Over a half hour or 45 minutes of conversation, we must have been interrupted six or seven times while Wirth had to yank his attention away from our topic to some other bit of governance. Finally, Peter had to leave for good, because they were beginning to debate a complex state pension issue that required his full attention.

I wandered back upstairs to the press gallery, and looked on as Peter delivered a crisp, passionate, extremely thoughtful floor speech on the pension issue. He had pivoted without time to catch his breath from a deep and thoughtful discussion of water policy to a deep and thoughtful discussion of an entirely different question, which in turn was only one of many that we’ve asked Peter and his colleagues to cope with.

We don’t pay him for this. We don’t pay for staff to help him with this. Once I watched the ebb and flow of this for a two month session, I came away unsurprised that the institution is incapable of trying to rewrite 19th and 20th century water laws to meet 21st century problems. They have to wrestle with a budget, and difficult education questions, and energy policy, and environmental regulations, and (substitute here the thing that you really care about that they haven’t quite gotten their arms around). By my count there are already 31 pre-filed bills for the coming session that deal in some way with water. I’m a professional water nerd, paid (sorta) full time to work on this stuff, and I can’t keep all that straight.

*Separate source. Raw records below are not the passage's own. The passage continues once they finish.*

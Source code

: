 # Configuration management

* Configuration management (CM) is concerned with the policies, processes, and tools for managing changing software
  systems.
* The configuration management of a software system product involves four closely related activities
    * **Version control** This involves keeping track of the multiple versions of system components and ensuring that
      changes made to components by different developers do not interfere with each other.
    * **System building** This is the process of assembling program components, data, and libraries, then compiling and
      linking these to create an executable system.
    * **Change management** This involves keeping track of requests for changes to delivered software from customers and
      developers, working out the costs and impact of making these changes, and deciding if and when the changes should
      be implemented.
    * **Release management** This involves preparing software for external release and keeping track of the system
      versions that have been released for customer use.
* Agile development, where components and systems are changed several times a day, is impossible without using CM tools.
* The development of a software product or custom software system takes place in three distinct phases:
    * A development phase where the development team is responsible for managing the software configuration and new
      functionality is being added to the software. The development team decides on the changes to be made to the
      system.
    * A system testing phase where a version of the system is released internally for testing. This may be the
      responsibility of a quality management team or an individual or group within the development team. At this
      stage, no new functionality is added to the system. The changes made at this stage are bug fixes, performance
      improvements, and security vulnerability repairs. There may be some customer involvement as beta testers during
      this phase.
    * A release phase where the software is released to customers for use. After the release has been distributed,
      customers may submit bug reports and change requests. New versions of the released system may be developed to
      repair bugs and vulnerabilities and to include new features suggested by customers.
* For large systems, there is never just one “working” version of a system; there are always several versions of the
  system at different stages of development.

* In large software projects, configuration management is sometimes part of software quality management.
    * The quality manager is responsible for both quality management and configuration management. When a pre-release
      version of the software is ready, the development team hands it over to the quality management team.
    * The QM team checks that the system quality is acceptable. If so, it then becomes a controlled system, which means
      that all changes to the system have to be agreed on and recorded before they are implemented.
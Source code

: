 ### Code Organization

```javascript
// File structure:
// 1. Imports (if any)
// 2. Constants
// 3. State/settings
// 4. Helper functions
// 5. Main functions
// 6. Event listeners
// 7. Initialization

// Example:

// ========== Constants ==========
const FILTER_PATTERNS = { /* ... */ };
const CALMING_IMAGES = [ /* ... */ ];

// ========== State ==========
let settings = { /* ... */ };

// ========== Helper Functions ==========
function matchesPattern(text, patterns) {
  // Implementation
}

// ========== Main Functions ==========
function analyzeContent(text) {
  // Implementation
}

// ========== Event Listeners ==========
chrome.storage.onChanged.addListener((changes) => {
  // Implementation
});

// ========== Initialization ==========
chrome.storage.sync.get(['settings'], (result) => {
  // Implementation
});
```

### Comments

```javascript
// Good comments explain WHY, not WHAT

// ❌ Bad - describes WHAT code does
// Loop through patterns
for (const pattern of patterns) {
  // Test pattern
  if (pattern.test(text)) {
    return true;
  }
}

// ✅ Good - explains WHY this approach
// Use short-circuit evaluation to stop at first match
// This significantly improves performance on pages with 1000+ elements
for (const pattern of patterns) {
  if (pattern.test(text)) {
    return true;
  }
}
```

How can they?

People who agree with me about the problem suggest two overlapping solutions.

One is to pay legislators, so it is not solely the province of people with the privilege of taking a few months off now and then to do the public’s business. The second, which I think could be even more important, is to create paid legislative staff, so guys like Peter could, for example, have a water policy expert at their disposal. There is some existing paid staff structure, but it’s not enough, and it forces legislators to rely instead on lobbyists as a sort of informal technical support system. That is less than ideal.

Heath Haussamen has a great piece in New Mexico In Depth’s big new legislative package that gets at this problem:

Alan Webber, who made a career in the business world, noted the speed that society moves today. The conversation about reform must start with the premise that the world has changed, said Webber, who ran unsuccessfully for governor in 2014.

“The speed of change is faster. The world of technology is faster,” he said. “Lots of things that seemed self-evident (when New Mexico became a state in 1912) are much more complicated. We really ought to equip ourselves with the legislative structure to deal with these problems, to get ahead of them.”

(And, as an aside, the whole NMID package is worth a look.)

2 Comments

  1. I collect a paycheck from the California Legislature these days, so I should applaud the wisdom of your thoughts. In practice, though, the lobbyists still have extraordinary sway, and interest in policy nuance as opposed to the political jungle gym remains rare. Job No. 1 is still getting and staying on top, because otherwise nothing else matters.

  2. They do have paid staff during the session for one or two months, but not when they go home.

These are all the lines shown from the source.